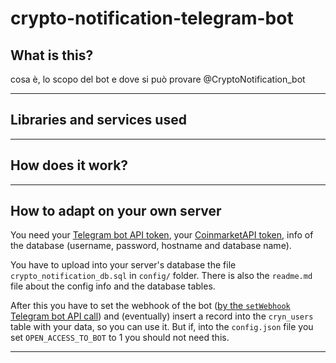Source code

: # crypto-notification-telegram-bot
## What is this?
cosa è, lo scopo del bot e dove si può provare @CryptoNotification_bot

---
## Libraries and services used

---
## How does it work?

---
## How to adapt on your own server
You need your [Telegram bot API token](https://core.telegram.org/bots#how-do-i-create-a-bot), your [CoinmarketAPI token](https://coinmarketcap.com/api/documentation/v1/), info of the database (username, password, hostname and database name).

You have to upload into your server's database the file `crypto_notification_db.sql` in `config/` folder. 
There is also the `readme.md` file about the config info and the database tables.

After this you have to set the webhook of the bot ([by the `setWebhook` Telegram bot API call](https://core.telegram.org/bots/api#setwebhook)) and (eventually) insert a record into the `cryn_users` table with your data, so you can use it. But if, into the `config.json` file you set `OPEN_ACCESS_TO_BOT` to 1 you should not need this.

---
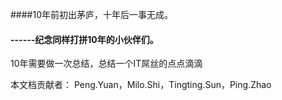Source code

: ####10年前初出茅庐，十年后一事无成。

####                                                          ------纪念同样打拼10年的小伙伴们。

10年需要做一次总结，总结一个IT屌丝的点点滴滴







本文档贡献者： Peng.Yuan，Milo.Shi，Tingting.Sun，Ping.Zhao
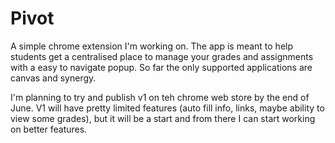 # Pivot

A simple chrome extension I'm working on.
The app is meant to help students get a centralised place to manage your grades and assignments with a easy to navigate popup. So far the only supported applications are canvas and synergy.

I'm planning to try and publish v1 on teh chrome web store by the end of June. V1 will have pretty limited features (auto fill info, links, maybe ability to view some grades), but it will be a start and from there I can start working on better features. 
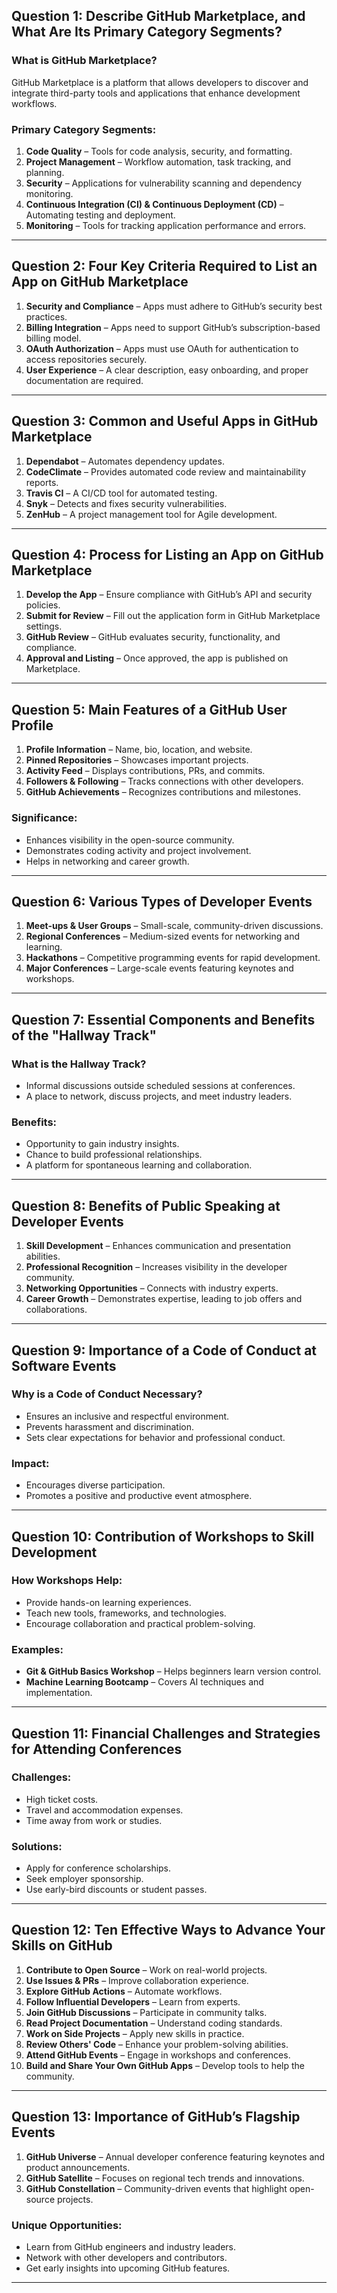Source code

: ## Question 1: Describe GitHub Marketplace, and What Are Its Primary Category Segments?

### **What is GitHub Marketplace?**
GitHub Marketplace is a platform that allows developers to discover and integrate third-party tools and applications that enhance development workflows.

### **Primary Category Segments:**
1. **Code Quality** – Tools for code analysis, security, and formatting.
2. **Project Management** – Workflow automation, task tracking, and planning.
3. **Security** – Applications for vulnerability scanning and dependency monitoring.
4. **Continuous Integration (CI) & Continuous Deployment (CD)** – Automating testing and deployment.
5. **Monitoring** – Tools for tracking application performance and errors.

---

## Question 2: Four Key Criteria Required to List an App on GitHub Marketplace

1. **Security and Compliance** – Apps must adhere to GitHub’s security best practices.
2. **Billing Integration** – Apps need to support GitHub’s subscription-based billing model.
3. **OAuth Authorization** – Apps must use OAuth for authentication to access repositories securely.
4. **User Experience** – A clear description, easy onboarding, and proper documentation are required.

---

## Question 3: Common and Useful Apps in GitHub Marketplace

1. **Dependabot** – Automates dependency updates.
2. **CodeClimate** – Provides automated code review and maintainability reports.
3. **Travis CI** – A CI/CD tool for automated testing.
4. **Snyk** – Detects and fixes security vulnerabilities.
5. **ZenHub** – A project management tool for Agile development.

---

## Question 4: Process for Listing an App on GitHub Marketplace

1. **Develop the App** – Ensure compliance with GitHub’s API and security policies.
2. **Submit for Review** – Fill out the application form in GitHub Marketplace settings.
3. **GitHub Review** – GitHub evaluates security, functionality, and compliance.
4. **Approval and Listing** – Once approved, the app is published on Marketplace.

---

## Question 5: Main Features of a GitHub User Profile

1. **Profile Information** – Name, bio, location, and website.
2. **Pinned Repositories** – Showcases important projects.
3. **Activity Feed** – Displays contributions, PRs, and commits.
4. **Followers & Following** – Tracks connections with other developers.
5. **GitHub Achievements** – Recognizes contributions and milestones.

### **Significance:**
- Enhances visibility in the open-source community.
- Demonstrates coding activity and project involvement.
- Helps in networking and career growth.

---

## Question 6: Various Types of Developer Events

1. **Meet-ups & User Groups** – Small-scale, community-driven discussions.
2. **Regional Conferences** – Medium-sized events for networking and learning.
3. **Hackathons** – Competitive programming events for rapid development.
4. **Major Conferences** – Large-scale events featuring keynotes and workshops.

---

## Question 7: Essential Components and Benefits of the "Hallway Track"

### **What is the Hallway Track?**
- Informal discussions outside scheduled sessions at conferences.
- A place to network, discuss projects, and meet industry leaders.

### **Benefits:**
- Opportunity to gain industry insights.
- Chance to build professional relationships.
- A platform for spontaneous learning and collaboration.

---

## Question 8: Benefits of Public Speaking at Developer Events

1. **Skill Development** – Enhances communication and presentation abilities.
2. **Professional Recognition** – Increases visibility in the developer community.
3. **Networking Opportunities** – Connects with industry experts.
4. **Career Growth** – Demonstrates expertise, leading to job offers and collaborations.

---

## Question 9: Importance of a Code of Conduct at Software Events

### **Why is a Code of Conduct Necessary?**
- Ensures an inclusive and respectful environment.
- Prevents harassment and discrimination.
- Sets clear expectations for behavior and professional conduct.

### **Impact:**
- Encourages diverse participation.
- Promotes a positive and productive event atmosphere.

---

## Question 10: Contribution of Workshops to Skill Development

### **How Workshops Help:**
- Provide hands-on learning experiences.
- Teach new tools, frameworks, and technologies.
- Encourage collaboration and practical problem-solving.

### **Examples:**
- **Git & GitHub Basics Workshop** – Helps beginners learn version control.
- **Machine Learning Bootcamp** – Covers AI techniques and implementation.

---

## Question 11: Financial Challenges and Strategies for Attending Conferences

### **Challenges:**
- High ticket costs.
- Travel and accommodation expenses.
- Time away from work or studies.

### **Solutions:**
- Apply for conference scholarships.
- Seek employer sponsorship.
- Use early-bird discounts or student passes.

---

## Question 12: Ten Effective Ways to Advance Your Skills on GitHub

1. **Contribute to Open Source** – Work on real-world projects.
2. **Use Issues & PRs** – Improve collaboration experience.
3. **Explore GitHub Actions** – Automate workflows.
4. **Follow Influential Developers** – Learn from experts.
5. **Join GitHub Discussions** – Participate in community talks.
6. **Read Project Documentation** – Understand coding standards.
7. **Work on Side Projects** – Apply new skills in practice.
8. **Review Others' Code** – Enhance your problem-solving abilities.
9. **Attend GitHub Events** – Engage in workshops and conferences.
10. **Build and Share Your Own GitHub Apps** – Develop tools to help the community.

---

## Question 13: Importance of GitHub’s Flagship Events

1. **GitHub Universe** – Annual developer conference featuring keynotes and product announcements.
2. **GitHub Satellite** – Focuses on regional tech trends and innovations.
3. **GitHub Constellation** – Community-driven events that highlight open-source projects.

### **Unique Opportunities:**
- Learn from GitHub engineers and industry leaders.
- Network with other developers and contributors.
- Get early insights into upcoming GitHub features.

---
___
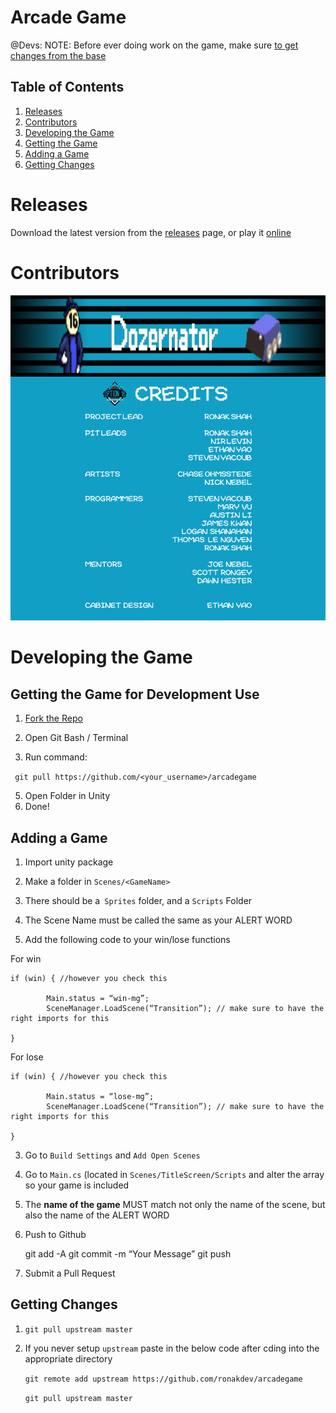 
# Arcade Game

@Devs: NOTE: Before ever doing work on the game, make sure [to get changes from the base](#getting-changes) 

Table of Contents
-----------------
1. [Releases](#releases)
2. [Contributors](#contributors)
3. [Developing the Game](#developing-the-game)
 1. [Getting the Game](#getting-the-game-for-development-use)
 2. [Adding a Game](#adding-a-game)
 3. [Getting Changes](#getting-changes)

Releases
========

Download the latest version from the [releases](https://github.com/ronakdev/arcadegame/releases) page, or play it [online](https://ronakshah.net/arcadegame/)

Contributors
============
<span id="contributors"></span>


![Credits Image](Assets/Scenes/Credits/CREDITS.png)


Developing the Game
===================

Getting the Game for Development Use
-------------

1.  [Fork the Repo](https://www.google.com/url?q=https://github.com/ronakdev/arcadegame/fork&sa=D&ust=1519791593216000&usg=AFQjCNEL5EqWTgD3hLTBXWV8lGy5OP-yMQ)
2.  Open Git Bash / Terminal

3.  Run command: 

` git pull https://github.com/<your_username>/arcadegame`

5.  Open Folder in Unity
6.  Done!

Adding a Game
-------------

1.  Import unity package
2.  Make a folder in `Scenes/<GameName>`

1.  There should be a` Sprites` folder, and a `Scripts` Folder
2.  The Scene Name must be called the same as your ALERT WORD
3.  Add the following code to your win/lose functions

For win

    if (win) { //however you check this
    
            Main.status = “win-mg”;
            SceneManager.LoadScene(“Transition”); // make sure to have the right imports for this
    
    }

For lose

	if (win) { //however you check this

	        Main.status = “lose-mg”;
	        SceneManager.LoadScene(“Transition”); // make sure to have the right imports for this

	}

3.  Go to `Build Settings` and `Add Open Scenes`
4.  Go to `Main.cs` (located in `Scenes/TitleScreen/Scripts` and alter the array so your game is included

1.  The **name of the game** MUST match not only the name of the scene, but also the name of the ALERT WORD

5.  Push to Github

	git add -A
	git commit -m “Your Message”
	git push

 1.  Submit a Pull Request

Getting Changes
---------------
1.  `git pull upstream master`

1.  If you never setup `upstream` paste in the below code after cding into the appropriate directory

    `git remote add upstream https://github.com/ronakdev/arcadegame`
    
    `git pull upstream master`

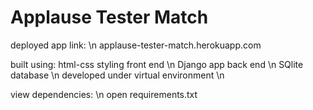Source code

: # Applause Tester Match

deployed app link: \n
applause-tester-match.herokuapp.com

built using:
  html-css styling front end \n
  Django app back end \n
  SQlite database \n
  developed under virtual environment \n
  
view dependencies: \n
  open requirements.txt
___
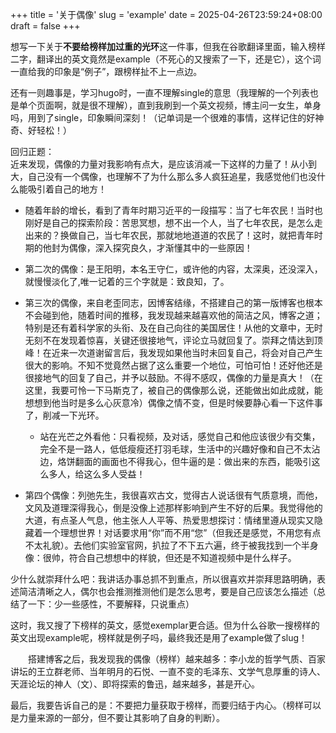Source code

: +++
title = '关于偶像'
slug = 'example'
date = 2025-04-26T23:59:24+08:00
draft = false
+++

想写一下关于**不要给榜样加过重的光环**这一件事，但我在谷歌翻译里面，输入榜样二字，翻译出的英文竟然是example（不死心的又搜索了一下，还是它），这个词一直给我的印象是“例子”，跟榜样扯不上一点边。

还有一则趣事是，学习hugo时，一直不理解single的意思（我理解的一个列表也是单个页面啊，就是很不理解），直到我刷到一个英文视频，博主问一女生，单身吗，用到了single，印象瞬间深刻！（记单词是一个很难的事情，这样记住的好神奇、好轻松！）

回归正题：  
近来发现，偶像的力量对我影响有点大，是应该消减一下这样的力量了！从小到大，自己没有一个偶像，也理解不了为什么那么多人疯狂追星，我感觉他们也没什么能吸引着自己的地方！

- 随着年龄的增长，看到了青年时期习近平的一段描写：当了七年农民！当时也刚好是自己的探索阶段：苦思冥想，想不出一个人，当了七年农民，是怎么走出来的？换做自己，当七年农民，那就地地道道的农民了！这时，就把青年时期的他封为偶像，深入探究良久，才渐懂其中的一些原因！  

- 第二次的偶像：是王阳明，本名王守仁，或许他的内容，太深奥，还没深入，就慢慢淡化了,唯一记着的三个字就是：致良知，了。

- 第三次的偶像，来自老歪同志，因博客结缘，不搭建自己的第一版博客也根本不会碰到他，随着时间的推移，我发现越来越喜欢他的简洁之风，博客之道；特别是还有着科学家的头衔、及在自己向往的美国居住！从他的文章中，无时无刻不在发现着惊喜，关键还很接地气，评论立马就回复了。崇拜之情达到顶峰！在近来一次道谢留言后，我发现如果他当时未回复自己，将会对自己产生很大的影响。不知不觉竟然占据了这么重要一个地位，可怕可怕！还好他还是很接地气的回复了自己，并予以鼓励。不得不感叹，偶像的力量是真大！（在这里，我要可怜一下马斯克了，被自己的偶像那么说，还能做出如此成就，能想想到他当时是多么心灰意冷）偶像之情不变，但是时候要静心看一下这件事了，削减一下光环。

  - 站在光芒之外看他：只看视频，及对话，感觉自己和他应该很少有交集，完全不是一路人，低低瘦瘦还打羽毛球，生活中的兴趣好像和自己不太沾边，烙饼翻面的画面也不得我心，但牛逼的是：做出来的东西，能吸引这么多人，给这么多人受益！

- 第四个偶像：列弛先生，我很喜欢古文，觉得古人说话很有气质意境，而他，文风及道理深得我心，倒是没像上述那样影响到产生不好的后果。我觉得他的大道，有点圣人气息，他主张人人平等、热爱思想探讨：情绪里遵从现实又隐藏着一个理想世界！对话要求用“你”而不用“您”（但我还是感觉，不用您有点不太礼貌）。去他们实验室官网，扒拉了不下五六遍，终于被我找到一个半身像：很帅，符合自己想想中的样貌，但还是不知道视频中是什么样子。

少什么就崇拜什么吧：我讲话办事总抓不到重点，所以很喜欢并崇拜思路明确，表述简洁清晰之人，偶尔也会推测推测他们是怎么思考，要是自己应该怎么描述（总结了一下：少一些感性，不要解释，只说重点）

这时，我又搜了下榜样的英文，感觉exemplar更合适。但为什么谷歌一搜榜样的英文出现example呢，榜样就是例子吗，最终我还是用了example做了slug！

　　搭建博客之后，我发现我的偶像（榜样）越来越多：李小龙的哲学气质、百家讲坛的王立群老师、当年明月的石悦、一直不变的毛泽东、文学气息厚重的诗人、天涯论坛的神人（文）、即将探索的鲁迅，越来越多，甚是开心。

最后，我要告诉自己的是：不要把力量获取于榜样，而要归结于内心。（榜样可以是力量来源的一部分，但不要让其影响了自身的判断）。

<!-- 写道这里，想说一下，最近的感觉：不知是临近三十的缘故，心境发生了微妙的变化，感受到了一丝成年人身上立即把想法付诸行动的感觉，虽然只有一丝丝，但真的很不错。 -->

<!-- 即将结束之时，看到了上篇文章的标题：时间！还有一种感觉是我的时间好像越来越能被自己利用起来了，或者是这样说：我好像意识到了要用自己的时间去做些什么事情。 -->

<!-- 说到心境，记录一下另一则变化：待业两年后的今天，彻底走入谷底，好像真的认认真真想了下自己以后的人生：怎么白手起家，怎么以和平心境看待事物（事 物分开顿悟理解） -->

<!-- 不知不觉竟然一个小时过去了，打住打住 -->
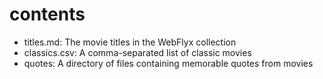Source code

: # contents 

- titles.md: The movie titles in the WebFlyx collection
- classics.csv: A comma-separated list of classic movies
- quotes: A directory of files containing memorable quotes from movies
___
### GOAL OF THE EXERCISE
For this exercise, please output exactly the lines above starting at the line with "4. **User Experience**" and ending at the line with "1. **Dependabot** –", ends included.

### RESPONSE AREA
4. **User Experience** – A clear description, easy onboarding, and proper documentation are required.

---

## Question 3: Common and Useful Apps in GitHub Marketplace

1. **Dependabot** – Automates dependency updates.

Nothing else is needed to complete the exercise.